### Action item
Please work out how many lines below contain the word "remote", and reply with only that number.

━━━━━━━━━━━━━━━━

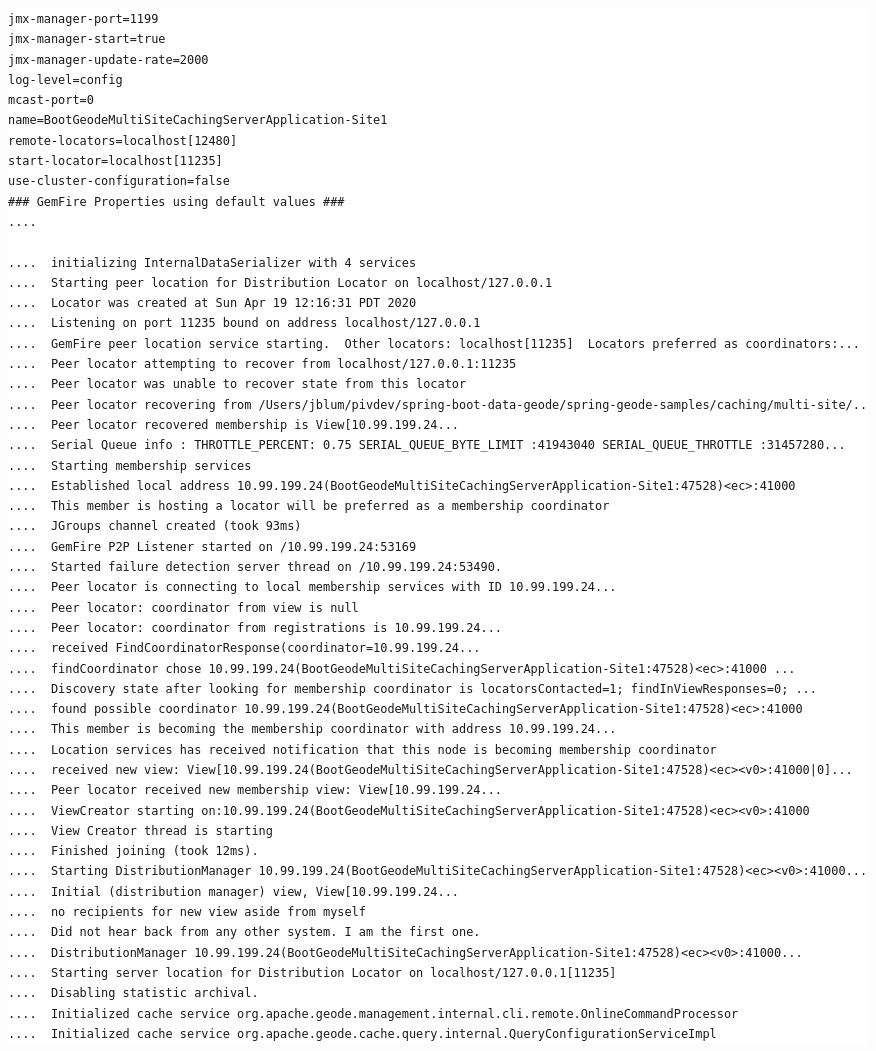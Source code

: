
 ``` highlight
jmx-manager-port=1199
jmx-manager-start=true
jmx-manager-update-rate=2000
log-level=config
mcast-port=0
name=BootGeodeMultiSiteCachingServerApplication-Site1
remote-locators=localhost[12480]
start-locator=localhost[11235]
use-cluster-configuration=false
### GemFire Properties using default values ###
....

....  initializing InternalDataSerializer with 4 services
....  Starting peer location for Distribution Locator on localhost/127.0.0.1
....  Locator was created at Sun Apr 19 12:16:31 PDT 2020
....  Listening on port 11235 bound on address localhost/127.0.0.1
....  GemFire peer location service starting.  Other locators: localhost[11235]  Locators preferred as coordinators:...
....  Peer locator attempting to recover from localhost/127.0.0.1:11235
....  Peer locator was unable to recover state from this locator
....  Peer locator recovering from /Users/jblum/pivdev/spring-boot-data-geode/spring-geode-samples/caching/multi-site/..
....  Peer locator recovered membership is View[10.99.199.24...
....  Serial Queue info : THROTTLE_PERCENT: 0.75 SERIAL_QUEUE_BYTE_LIMIT :41943040 SERIAL_QUEUE_THROTTLE :31457280...
....  Starting membership services
....  Established local address 10.99.199.24(BootGeodeMultiSiteCachingServerApplication-Site1:47528)<ec>:41000
....  This member is hosting a locator will be preferred as a membership coordinator
....  JGroups channel created (took 93ms)
....  GemFire P2P Listener started on /10.99.199.24:53169
....  Started failure detection server thread on /10.99.199.24:53490.
....  Peer locator is connecting to local membership services with ID 10.99.199.24...
....  Peer locator: coordinator from view is null
....  Peer locator: coordinator from registrations is 10.99.199.24...
....  received FindCoordinatorResponse(coordinator=10.99.199.24...
....  findCoordinator chose 10.99.199.24(BootGeodeMultiSiteCachingServerApplication-Site1:47528)<ec>:41000 ...
....  Discovery state after looking for membership coordinator is locatorsContacted=1; findInViewResponses=0; ...
....  found possible coordinator 10.99.199.24(BootGeodeMultiSiteCachingServerApplication-Site1:47528)<ec>:41000
....  This member is becoming the membership coordinator with address 10.99.199.24...
....  Location services has received notification that this node is becoming membership coordinator
....  received new view: View[10.99.199.24(BootGeodeMultiSiteCachingServerApplication-Site1:47528)<ec><v0>:41000|0]...
....  Peer locator received new membership view: View[10.99.199.24...
....  ViewCreator starting on:10.99.199.24(BootGeodeMultiSiteCachingServerApplication-Site1:47528)<ec><v0>:41000
....  View Creator thread is starting
....  Finished joining (took 12ms).
....  Starting DistributionManager 10.99.199.24(BootGeodeMultiSiteCachingServerApplication-Site1:47528)<ec><v0>:41000...
....  Initial (distribution manager) view, View[10.99.199.24...
....  no recipients for new view aside from myself
....  Did not hear back from any other system. I am the first one.
....  DistributionManager 10.99.199.24(BootGeodeMultiSiteCachingServerApplication-Site1:47528)<ec><v0>:41000...
....  Starting server location for Distribution Locator on localhost/127.0.0.1[11235]
....  Disabling statistic archival.
....  Initialized cache service org.apache.geode.management.internal.cli.remote.OnlineCommandProcessor
....  Initialized cache service org.apache.geode.cache.query.internal.QueryConfigurationServiceImpl
```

━━━━━━━━━━━━━━━━

### Response to this exercise
2